All-Reviews.com Music Review: I am Shelby Lynne

Artist: Shelby Lynne
Genre: Country
Release Date: January 2000


Review by LarryG
2½ stars out of 4

When I Am Shelby Lynne came out in early 2000, the buzz was almost deafening. It was the best country record of the year. In fact, it wasn't really a country record at all since it had lots of rock and r&b flavor. Well, I Am Shelby Lynne is a country record. But it is a darn good one. In the past, Lynne has tried to make standard country records like the bland, carefully packaged, market targeted work that tops the country charts, mixing country and 70's style glossy pop. On her new CD, Lynne sounds like she's doing what she wants to do and it sounds good. Lynne is a country singer but she's added the sound of baby boomer friendly pop rock. It's not a coincidence that Bill Bottrell, who has produced music for a queen of the genre Sheryl Crow, cowrote most of the songs, played a lot of the instruments and produced I Am Shelby Lynne. Lynne especially seems like Crow on a couple leisurely, down and dirty country rockers. Life is Bad is fun and loose with handclap percussion. Why Can't You Be tries a little too hard for a grungy languor but the song advising a guy to relax is still charming. I don't want to overwork the Sheryl Crow analogy. Besides having a southern accent, Lynne is different in that her music is generally pretty mellow. I Am Shelby Lynne is a well made and very listenable if not incredibly exciting record.

I Am Shelby Lynne gets off to a stunningly good start with Your Lies. It sounds like a remake of some sort of Patsy Cline classic but, like everything on the record, was actually written by Lynne.
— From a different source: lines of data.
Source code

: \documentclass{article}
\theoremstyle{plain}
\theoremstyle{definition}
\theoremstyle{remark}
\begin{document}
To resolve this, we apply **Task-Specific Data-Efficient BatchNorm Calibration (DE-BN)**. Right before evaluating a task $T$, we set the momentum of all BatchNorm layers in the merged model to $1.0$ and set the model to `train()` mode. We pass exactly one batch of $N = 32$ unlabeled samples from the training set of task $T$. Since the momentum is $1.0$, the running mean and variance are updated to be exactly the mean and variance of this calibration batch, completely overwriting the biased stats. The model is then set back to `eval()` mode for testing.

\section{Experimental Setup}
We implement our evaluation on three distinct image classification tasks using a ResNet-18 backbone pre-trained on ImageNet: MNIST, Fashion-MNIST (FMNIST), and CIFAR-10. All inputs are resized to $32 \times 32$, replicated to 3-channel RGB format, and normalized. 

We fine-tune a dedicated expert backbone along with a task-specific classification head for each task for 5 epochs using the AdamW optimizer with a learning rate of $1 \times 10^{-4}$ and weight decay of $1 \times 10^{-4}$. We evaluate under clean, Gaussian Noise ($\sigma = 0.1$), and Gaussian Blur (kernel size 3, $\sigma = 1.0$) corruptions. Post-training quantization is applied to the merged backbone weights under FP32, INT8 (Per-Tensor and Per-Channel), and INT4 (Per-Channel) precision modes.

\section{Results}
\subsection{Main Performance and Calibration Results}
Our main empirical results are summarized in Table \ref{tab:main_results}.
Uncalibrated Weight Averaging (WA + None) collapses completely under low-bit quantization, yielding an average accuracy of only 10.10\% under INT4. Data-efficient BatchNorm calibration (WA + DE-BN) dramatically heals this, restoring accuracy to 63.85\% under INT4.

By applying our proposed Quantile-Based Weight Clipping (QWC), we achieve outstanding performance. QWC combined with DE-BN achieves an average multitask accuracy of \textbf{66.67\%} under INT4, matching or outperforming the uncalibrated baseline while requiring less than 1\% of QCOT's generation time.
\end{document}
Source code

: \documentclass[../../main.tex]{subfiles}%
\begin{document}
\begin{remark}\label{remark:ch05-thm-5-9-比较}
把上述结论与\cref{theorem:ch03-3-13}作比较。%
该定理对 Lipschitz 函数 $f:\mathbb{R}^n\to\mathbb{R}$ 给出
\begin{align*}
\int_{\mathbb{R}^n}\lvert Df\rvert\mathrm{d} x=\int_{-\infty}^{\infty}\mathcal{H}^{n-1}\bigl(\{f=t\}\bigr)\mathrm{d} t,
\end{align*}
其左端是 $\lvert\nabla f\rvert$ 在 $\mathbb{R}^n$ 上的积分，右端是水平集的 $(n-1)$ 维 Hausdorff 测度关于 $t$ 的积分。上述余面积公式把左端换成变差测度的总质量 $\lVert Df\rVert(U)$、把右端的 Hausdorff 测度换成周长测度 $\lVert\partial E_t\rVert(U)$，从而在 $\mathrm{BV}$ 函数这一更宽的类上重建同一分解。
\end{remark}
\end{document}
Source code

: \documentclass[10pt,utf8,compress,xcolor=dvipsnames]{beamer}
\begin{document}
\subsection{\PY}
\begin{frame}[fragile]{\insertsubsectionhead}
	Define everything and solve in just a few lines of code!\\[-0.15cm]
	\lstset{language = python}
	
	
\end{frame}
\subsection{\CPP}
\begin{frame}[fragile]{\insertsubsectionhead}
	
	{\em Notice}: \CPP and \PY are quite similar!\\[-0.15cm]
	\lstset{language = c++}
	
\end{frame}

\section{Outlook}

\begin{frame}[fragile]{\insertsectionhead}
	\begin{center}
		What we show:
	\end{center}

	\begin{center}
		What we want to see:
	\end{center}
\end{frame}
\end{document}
Your Lies, about being haunted by an ex-lover, starts with a cascade of Bottrell's drums and then the strings sweep in. Lynne's aching vocal and Bottrell's minimal but piercing guitar add to the powerful effect. I Am Shelby Lynne never reaches sound such epic heights again but it's always quite enjoyable. Leavin', about finally getting the courage to walk away from an unworthy mate, tries for a 70's r & b sound and basically succeeds with a nice spare sound. Lynne sounds a little silly on a spoken intro but sounds appropriately soulful doing her own backup vocals. She similarly achieves a good, easy atmosphere, if not much energy, and even has a touch of Aretha in her voice on Thought It Would Be Easier. That song flows easily into the alike but more lively Gotta Get Back. Gotta Get Back's sunny mood is probably due to it being the only happy love song on the record. It even has an optimistic harmonica solo in the middle.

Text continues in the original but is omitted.